RECORDS FOR THE EXERCISE below:

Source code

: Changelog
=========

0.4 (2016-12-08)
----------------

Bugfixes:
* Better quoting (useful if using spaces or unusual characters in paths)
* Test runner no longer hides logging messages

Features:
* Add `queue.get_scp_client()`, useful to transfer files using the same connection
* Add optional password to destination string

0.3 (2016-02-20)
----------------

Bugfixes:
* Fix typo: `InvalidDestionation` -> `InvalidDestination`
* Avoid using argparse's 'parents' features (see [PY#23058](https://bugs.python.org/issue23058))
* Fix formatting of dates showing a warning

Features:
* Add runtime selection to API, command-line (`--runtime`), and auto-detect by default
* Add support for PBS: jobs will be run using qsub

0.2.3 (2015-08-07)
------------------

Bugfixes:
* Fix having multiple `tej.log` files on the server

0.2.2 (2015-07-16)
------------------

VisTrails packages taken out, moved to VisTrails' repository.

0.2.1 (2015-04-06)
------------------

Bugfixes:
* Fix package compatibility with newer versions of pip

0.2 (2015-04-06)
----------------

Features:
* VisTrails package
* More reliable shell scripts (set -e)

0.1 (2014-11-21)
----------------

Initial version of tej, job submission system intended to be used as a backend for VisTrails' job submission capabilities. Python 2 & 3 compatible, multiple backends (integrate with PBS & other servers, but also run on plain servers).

End of RECORDS FOR THE EXERCISE.

■ DIRECTIONS ■
State how many lines in the entries hold "using". Nothing should come before or after the number.

■ EXERCISE RESULT ■
4